For ongoing COG trials, response to induction combines marrow response and day 29 MRD. Patients who are rapid responders to induction therapy (Ml marrow by day 15 of induction) and have negative residual disease (MRD <0.1% at day 29) are treated in a lower or average risk subgroup, depending upon the cytogenetic features of their disease. Patients who are SER in induction therapy (M2 or M3 on day 15 of induction) or have intermediate levels of residual disease (MRD between 0.1% and 1%) have a poorer overall outcome and were treated in the higher risk subgroup. The children who are in the higher risk subgroup receive more intensive treatment than those who are in the lower or average risk subgroups. The small numbers of patients who fail induction or have high levels of residual disease at the end of induction (MRD >1%) are considered the highest risk patients because of their very poor outcome.6
Postinduction intensification has led to significant improvements for ALL patients regardless of risk group.

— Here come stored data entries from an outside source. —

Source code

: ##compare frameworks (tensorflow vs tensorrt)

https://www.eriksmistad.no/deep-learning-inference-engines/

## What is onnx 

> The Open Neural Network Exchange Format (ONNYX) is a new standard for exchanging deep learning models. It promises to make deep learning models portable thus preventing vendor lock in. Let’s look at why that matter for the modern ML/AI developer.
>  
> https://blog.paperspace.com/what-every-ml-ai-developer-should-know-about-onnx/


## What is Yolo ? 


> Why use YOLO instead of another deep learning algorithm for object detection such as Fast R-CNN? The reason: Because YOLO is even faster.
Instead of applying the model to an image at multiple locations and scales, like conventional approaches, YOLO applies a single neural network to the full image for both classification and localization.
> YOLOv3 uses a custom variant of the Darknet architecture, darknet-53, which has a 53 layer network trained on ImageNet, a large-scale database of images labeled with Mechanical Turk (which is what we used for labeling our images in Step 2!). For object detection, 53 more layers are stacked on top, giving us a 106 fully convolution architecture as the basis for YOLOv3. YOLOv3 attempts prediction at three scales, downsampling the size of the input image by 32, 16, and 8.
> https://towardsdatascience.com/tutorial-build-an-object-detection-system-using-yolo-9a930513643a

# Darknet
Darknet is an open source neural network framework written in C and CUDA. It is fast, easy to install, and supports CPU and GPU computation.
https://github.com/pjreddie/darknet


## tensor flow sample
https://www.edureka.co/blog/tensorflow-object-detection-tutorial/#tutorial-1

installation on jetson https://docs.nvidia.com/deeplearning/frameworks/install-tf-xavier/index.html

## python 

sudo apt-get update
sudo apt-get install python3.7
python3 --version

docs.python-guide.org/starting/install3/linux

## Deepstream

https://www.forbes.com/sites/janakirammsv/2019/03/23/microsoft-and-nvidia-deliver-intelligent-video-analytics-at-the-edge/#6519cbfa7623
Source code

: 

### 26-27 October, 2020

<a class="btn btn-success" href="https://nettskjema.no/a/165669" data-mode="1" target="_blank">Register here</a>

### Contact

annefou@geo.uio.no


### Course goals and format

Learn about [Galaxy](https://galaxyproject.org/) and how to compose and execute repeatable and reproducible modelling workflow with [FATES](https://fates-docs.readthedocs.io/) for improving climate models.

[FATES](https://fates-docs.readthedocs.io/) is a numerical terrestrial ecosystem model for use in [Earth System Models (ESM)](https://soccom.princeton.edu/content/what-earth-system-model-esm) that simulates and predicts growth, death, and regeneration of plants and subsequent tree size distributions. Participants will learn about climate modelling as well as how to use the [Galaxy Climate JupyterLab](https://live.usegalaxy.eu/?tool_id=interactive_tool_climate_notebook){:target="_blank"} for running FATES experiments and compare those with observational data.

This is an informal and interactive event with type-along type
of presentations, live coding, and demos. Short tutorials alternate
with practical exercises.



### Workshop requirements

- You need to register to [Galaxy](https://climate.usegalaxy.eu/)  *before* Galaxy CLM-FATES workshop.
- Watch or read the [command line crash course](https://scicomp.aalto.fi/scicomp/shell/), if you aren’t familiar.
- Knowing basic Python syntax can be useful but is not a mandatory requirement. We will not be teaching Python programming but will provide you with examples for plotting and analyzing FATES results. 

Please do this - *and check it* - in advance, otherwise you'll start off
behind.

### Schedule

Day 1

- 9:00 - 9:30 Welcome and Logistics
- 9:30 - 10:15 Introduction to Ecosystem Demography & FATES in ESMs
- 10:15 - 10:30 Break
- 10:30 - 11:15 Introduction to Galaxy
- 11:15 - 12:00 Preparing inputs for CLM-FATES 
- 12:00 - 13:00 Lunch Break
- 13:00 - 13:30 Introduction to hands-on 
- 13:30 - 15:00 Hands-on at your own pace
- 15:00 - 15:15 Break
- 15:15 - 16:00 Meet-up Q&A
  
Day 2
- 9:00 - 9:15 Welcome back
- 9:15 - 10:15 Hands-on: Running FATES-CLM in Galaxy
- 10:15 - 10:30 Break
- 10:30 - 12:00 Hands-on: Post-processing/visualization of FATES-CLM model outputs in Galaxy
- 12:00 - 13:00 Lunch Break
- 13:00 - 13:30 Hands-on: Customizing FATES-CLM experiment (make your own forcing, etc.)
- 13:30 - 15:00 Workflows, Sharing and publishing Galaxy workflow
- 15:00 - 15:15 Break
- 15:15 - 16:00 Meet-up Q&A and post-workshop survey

The importance of intensifying treatment was demonstrated by a CCG trial comparing two regimens that intensified therapy; one was a modification of the Berlin-Frankfurt-Munster (BFM) 1976 regimen and the other, the New York regimen, with a regimen which did not intensify therapy in the treatment of high-risk ALL patients.20 The modified BFM regimen added an intensive consolidation immediately after induction and inserted a combined 3 weeks of induction with 4 weeks of the intensified consolidation (delayed intensification) immediately following 8 weeks of maintenance (interim maintenance) to the nonintensified treatment. The New York regimen, a modified LSA2L2 regimen, was intensive throughout the entire treatment. Owing to the clear inferiority of outcomes for children on the nonintensified therapy, it was closed 21 months after the start of the trial. The two intensive regimens had similar EFS (63% vs. 61% at 7 years), but the modified BFM therapy used lower cumulative doses of anthracycline and alkylating agents and had a lower morbidity than the New York regimen. The modified BFM regimen became the standard for high-risk ALL therapy in CCG.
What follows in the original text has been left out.